During the two-week period, mills still heavily favored sugar over ethanol by directing 50.4% of the cane to sugar production, up from 47.7% a year earlier, according to Unica. This was running much higher than what the market had expected. For instance, analysts at INTL FCStone estimated that 47% of the cane would be used for sugar crushing.
Even though the cumulative cane crush was down on the year, cumulative sugar production was 2% higher than the same period last year.
"That is a result of a higher proportion of the cane crushed directed to sugar production this season," said analysts at Platts Kingsman, a unit of S&P Global Platts.
Recently, several research firms have revised their estimates for next year's sugar market surplus, thanks to a larger crop in Brazil.
Analysts are closely watching Brazil, as a new tax policy might change the sugar industry's dynamic.
Last week, the Brazilian government announced plans to raise taxes on gasoline and diesel fuel, in an effort to patch a budget shortfall in the country. The move was interpreted as positive for raw sugar prices, as it would drive up demand for ethanol, analysts said.

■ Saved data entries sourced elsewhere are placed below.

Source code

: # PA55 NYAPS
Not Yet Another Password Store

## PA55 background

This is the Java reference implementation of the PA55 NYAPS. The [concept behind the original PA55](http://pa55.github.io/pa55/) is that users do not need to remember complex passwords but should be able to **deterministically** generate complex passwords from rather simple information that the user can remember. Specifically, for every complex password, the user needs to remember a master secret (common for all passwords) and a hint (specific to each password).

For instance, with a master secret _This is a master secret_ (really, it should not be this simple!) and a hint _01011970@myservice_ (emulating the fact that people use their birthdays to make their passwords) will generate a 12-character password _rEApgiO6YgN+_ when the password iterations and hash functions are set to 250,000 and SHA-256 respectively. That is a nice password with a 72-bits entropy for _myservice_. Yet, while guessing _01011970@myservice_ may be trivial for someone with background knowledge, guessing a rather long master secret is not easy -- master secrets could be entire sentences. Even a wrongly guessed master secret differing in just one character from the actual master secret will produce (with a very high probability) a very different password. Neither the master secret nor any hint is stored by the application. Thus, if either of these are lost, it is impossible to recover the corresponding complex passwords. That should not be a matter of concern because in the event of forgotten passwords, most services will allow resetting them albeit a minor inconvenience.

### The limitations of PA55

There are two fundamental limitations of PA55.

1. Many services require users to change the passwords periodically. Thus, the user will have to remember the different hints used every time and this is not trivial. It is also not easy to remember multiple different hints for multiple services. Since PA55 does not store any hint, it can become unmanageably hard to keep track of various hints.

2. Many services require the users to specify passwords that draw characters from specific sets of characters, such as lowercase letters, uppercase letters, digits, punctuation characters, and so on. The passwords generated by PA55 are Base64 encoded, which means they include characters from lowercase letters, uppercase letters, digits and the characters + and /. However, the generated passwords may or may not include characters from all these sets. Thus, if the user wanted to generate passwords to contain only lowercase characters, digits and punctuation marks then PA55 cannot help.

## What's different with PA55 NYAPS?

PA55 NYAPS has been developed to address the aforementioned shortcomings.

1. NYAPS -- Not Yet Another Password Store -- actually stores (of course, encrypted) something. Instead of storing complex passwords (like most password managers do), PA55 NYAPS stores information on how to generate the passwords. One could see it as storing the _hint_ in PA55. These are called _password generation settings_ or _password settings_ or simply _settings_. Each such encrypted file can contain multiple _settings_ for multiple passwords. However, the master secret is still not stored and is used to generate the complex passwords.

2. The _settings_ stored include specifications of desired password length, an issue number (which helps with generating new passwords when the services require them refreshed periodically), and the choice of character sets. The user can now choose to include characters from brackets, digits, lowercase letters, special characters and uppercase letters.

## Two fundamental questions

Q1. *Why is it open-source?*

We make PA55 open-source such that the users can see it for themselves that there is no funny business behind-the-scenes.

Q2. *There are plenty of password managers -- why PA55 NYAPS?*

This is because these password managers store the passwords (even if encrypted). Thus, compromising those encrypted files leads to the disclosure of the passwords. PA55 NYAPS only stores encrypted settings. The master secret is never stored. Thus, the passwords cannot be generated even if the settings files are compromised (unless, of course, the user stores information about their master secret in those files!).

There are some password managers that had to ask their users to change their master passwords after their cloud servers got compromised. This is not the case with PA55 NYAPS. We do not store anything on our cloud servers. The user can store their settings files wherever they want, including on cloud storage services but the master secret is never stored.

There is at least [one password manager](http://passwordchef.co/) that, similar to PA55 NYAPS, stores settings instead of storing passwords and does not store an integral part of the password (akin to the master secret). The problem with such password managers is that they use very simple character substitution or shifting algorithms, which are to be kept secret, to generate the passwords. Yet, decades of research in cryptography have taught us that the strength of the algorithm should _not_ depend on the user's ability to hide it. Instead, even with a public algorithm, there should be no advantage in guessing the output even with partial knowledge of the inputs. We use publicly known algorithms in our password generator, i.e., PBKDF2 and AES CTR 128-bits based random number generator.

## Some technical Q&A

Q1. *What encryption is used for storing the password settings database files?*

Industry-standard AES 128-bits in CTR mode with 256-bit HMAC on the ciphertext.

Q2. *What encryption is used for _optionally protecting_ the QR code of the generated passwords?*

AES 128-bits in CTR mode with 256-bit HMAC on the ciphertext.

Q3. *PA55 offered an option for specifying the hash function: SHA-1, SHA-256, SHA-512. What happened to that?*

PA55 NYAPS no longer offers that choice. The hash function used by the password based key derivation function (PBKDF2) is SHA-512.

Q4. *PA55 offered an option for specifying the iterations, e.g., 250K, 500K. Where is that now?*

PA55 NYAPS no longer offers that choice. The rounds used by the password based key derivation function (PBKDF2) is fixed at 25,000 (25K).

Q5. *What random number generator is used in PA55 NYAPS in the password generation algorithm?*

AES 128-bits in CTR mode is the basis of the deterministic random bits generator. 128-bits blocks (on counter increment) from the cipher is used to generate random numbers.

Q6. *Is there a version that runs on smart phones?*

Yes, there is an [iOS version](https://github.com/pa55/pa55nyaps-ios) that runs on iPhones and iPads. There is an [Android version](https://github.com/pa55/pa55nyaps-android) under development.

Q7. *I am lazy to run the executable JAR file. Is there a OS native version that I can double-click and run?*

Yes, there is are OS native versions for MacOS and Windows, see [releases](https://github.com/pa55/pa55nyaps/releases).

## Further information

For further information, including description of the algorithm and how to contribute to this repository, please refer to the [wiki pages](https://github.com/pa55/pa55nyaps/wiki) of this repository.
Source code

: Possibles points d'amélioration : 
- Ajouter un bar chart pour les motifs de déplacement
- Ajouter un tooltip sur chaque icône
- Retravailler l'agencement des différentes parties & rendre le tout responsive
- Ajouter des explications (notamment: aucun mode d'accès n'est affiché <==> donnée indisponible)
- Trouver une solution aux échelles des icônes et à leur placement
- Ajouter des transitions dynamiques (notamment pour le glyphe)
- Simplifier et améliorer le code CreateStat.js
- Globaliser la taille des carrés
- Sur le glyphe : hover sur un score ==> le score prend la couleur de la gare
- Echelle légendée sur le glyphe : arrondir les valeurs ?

Higher ethanol consumption will also lift the Brazilian sugar-ethanol parity floor, which may help support sugar prices, they said.
In other markets, cocoa for September was down 2.1%, to close at $1,926 a ton; arabica coffee for September fell 1.5%, to $1.3060 a pound; frozen concentrated orange juice for September was down 1.4%, to $1.3265 a pound; and December cotton added 0.8%, to settle at 68.83 cents a pound.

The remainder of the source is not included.